Pre-AI era startups are generally getting little love from investors right now. But Ariel Katz, co-founder and CEO of nine-year-old healthcare data platform H1, argues that not all SaaS companies should be painted with the same broad brush.
“If you’re a workflow SaaS company, you could vibe code that,” he told TechCrunch. What AI cannot easily replicate, according to Katz, is a company that is a data provider at its core. H1’s business is built on selling detailed information about doctors to pharma companies, hospital systems, and health insurers.
“I don’t worry about Claude ever doing what we do,” Katz said, referring to Anthropic’s AI model. He believes the physician data H1 collects globally could be valuable enough to AI model makers that they are more likely to become customers than competitors.

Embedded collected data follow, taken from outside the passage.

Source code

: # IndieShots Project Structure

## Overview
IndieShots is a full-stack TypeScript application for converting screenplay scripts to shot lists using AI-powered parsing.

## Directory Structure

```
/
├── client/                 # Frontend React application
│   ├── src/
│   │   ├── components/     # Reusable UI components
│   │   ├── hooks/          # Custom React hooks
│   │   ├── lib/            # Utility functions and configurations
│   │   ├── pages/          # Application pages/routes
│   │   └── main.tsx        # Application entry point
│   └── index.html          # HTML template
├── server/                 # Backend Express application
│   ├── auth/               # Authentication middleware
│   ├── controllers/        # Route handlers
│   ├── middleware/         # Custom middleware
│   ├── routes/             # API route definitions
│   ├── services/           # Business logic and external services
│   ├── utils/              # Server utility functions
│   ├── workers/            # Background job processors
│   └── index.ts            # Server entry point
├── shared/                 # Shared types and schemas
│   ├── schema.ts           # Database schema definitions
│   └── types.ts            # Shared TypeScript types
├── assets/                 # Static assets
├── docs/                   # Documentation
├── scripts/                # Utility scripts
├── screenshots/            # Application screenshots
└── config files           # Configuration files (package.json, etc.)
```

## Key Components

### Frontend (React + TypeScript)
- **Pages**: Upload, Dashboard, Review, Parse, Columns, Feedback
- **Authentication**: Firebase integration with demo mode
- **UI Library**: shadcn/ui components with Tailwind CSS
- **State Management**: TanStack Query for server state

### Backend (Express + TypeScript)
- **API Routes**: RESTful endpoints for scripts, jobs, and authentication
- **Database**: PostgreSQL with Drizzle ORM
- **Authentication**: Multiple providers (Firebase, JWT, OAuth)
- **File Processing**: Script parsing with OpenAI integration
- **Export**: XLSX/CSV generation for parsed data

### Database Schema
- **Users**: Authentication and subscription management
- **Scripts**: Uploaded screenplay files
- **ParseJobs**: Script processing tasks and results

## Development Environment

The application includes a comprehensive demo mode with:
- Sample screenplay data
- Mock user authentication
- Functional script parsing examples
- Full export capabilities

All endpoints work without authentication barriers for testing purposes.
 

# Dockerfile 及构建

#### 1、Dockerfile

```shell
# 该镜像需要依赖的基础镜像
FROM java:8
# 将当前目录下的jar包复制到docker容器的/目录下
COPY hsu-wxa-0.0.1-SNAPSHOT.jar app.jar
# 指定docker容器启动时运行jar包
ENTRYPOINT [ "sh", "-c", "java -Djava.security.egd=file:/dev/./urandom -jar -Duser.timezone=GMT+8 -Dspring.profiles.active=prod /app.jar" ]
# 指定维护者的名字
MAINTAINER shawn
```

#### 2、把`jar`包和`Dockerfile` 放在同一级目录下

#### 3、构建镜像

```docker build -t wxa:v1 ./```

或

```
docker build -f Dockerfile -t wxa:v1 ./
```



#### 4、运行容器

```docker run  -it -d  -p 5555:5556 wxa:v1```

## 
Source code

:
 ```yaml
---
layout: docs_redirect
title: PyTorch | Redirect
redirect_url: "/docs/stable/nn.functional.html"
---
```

CVS Health Ventures, the corporate venture capital arm of CVS/Aetna, just led a $40 million round into H1. Katz said the startup wasn’t actively seeking capital — it turned cash flow and EBITDA profitable last year and is forecasting over 40% growth this year. The partnership with one of the largest healthcare companies in the world was simply hard to refuse, he said.
Despite strong financial fundamentals, companies like H1 have struggled to attract traditional VCs, who are currently focused on backing AI startups at high valuations. H1 was last valued at $750 million when it raised $100 million led by Altimeter Capital in November 2021, at the height of the Covid-era tech bubble. Like other companies that secured capital just before valuations fell in 2022, H1 has since focused on profitability and has grown partly through acquiring smaller competitors and complementary businesses.